- Opening Delimiter -

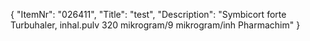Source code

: {
  "ItemNr": "026411",
  "Title": "test",
  "Description": "Symbicort forte Turbuhaler, inhal.pulv 320 mikrogram/9 mikrogram/inh Pharmachim"
}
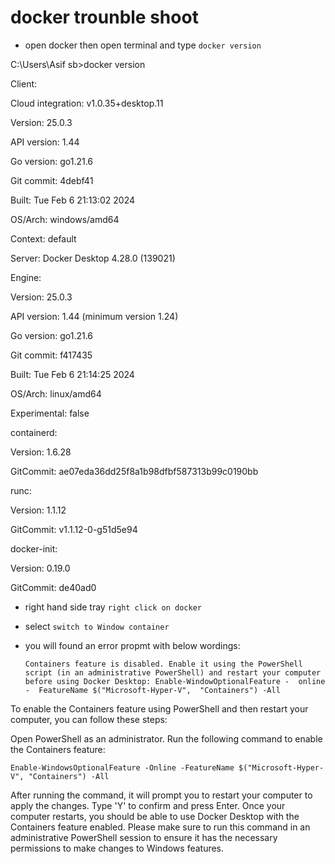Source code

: # docker trounble shoot

* open docker then open terminal and type `docker version`

C:\Users\Asif sb>docker version

Client:

 Cloud integration: v1.0.35+desktop.11
 
 Version:           25.0.3
 
 API version:       1.44
 
 Go version:        go1.21.6
 
 Git commit:        4debf41
 
 Built:             Tue Feb  6 21:13:02 2024
 
 OS/Arch:           windows/amd64
 
 Context:           default
 


Server: Docker Desktop 4.28.0 (139021)

 Engine:
 
  Version:          25.0.3
  
  API version:      1.44 (minimum version 1.24)
  
  Go version:       go1.21.6
  
  Git commit:       f417435
  
  Built:            Tue Feb  6 21:14:25 2024
  
  OS/Arch:          linux/amd64
  
  Experimental:     false
  
 containerd:
 
  Version:          1.6.28
  
  GitCommit:        ae07eda36dd25f8a1b98dfbf587313b99c0190bb
  
 runc:
 
  Version:          1.1.12
  
  GitCommit:        v1.1.12-0-g51d5e94
  
 docker-init:
 
  Version:          0.19.0
  
  GitCommit:        de40ad0
  
* right hand side tray `right click on docker`
* select `switch to Window container `
* you will found an error propmt with below wordings:
  
  `Containers feature is disabled. Enable it using the PowerShell script (in an administrative PowerShell)
   and restart your computer before using Docker Desktop:
   Enable-WindowOptionalFeature -  online -  FeatureName $("Microsoft-Hyper-V",  "Containers") -All`

To enable the Containers feature using PowerShell and then restart your computer, you can follow these steps:

Open PowerShell as an administrator.
Run the following command to enable the Containers feature:

`Enable-WindowsOptionalFeature -Online -FeatureName $("Microsoft-Hyper-V", "Containers") -All`

After running the command, it will prompt you to restart your computer to apply the changes. Type 'Y' to confirm and press Enter.
Once your computer restarts, you should be able to use Docker Desktop with the Containers feature enabled.
Please make sure to run this command in an administrative PowerShell session to ensure it has the necessary permissions to make changes to Windows features.
  
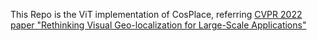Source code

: This Repo is the ViT implementation of CosPlace, referring [CVPR 2022 paper "Rethinking Visual Geo-localization for Large-Scale Applications"](https://github.com/gmberton/CosPlace?tab=readme-ov-file)
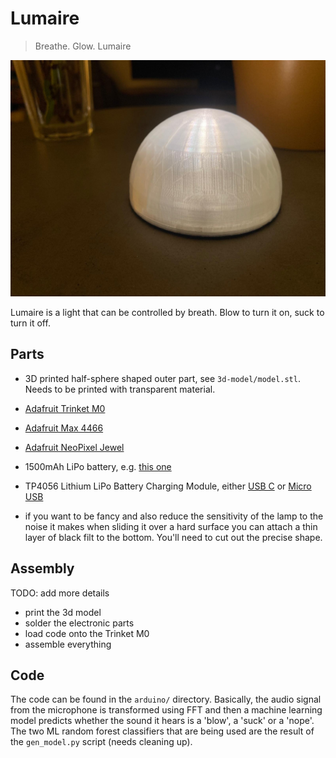 # Lumaire

> Breathe. Glow. Lumaire

![lumaire](./lumaire.jpg)

Lumaire is a light that can be controlled by breath. Blow to turn it on, suck to turn it off.

## Parts

- 3D printed half-sphere shaped outer part, see `3d-model/model.stl`. Needs to be printed with transparent material.
- [Adafruit Trinket M0](https://learn.adafruit.com/adafruit-trinket-m0-circuitpython-arduino/overview)
- [Adafruit Max 4466](https://www.adafruit.com/product/1063)
- [Adafruit NeoPixel Jewel](https://www.adafruit.com/product/2858)
- 1500mAh LiPo battery, e.g. [this one](https://www.bastelgarage.ch/lipo-battery-1500mah-jst-2-0-lithium-ion-polymer)
- TP4056 Lithium LiPo Battery Charging Module, either [USB C](https://www.bastelgarage.ch/tp4056-lithium-lipo-battery-charging-module-usb-c-5v-1a?search=TP4056) or [Micro USB](https://www.bastelgarage.ch/tp4056-lithium-lipo-battery-charging-module-micro-usb-5v-1a?search=TP4056)

- if you want to be fancy and also reduce the sensitivity of the lamp to the noise it makes when sliding it over a hard surface you can attach a thin layer of black filt to the bottom. You'll need to cut out the precise shape.

## Assembly

TODO: add more details

- print the 3d model
- solder the electronic parts
- load code onto the Trinket M0
- assemble everything

## Code

The code can be found in the `arduino/` directory. Basically, the audio signal from the microphone is transformed using FFT and then a machine learning model predicts whether the sound it hears is a 'blow', a 'suck' or a 'nope'. The two ML random forest classifiers that are being used are the result of the `gen_model.py` script (needs cleaning up).
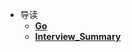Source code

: * 导读
    * [**Go**](/study/Go/README)
    * [**Interview_Summary**](/study/Interview_Summary/README)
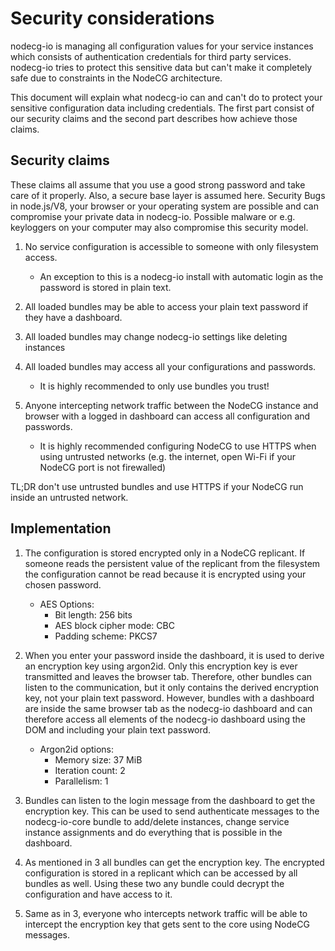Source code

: # Security considerations

nodecg-io is managing all configuration values for your service instances which consists of authentication credentials for third party services.
nodecg-io tries to protect this sensitive data but can't make it completely safe due to constraints in the NodeCG architecture.

This document will explain what nodecg-io can and can't do to protect your sensitive configuration data including credentials.
The first part consist of our security claims and the second part describes how achieve those claims.

## Security claims

These claims all assume that you use a good strong password and take care of it properly.
Also, a secure base layer is assumed here. Security Bugs in node.js/V8, your browser or your operating system are possible and can compromise your private data in nodecg-io. Possible malware or e.g. keyloggers on your computer may also compromise this security model.

1.  No service configuration is accessible to someone with only filesystem access.

    -   An exception to this is a nodecg-io install with automatic login as the password is stored in plain text.

2.  All loaded bundles may be able to access your plain text password if they have a dashboard.
3.  All loaded bundles may change nodecg-io settings like deleting instances
4.  All loaded bundles may access all your configurations and passwords.

    -   It is highly recommended to only use bundles you trust!

5.  Anyone intercepting network traffic between the NodeCG instance and browser with a logged in dashboard can access all configuration and passwords.

    -   It is highly recommended configuring NodeCG to use HTTPS when using untrusted networks (e.g. the internet, open Wi-Fi if your NodeCG port is not firewalled)

TL;DR don't use untrusted bundles and use HTTPS if your NodeCG run inside an untrusted network.

## Implementation

1.  The configuration is stored encrypted only in a NodeCG replicant. If someone reads the persistent value of the replicant from the filesystem the configuration cannot be read because it is encrypted using your chosen password.

    -   AES Options:
        -   Bit length: 256 bits
        -   AES block cipher mode: CBC
        -   Padding scheme: PKCS7

2.  When you enter your password inside the dashboard, it is used to derive an encryption key using argon2id. Only this encryption key is ever transmitted and leaves the browser tab. Therefore, other bundles can listen to the communication, but it only contains the derived encryption key, not your plain text password. However, bundles with a dashboard are inside the same browser tab as the nodecg-io dashboard and can therefore access all elements of the nodecg-io dashboard using the DOM and including your plain text password.

    -   Argon2id options:
        -   Memory size: 37 MiB
        -   Iteration count: 2
        -   Parallelism: 1

3.  Bundles can listen to the login message from the dashboard to get the encryption key. This can be used to send authenticate messages to the nodecg-io-core bundle to add/delete instances, change service instance assignments and do everything that is possible in the dashboard.
4.  As mentioned in 3 all bundles can get the encryption key. The encrypted configuration is stored in a replicant which can be accessed by all bundles as well. Using these two any bundle could decrypt the configuration and have access to it.
5.  Same as in 3, everyone who intercepts network traffic will be able to intercept the encryption key that gets sent to the core using NodeCG messages.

- Closing Delimiter -

What is expected — Although the records above contain pictures, the copy should not; retype exactly the lines from the one containing "Open PowerShell as an administrator." through the one containing "- [Adafruit Max".

Your solution —
Open PowerShell as an administrator.
Run the following command to enable the Containers feature:

`Enable-WindowsOptionalFeature -Online -FeatureName $("Microsoft-Hyper-V", "Containers") -All`

After running the command, it will prompt you to restart your computer to apply the changes. Type 'Y' to confirm and press Enter.
Once your computer restarts, you should be able to use Docker Desktop with the Containers feature enabled.
Please make sure to run this command in an administrative PowerShell session to ensure it has the necessary permissions to make changes to Windows features.
  
Source code

: This Repo is the ViT implementation of CosPlace, referring [CVPR 2022 paper "Rethinking Visual Geo-localization for Large-Scale Applications"](https://github.com/gmberton/CosPlace?tab=readme-ov-file)
 # Lumaire

> Breathe. Glow. Lumaire

![lumaire](./lumaire.jpg)

Lumaire is a light that can be controlled by breath. Blow to turn it on, suck to turn it off.

## Parts

- 3D printed half-sphere shaped outer part, see `3d-model/model.stl`. Needs to be printed with transparent material.
- [Adafruit Trinket M0](https://learn.adafruit.com/adafruit-trinket-m0-circuitpython-arduino/overview)
- [Adafruit Max 4466](https://www.adafruit.com/product/1063)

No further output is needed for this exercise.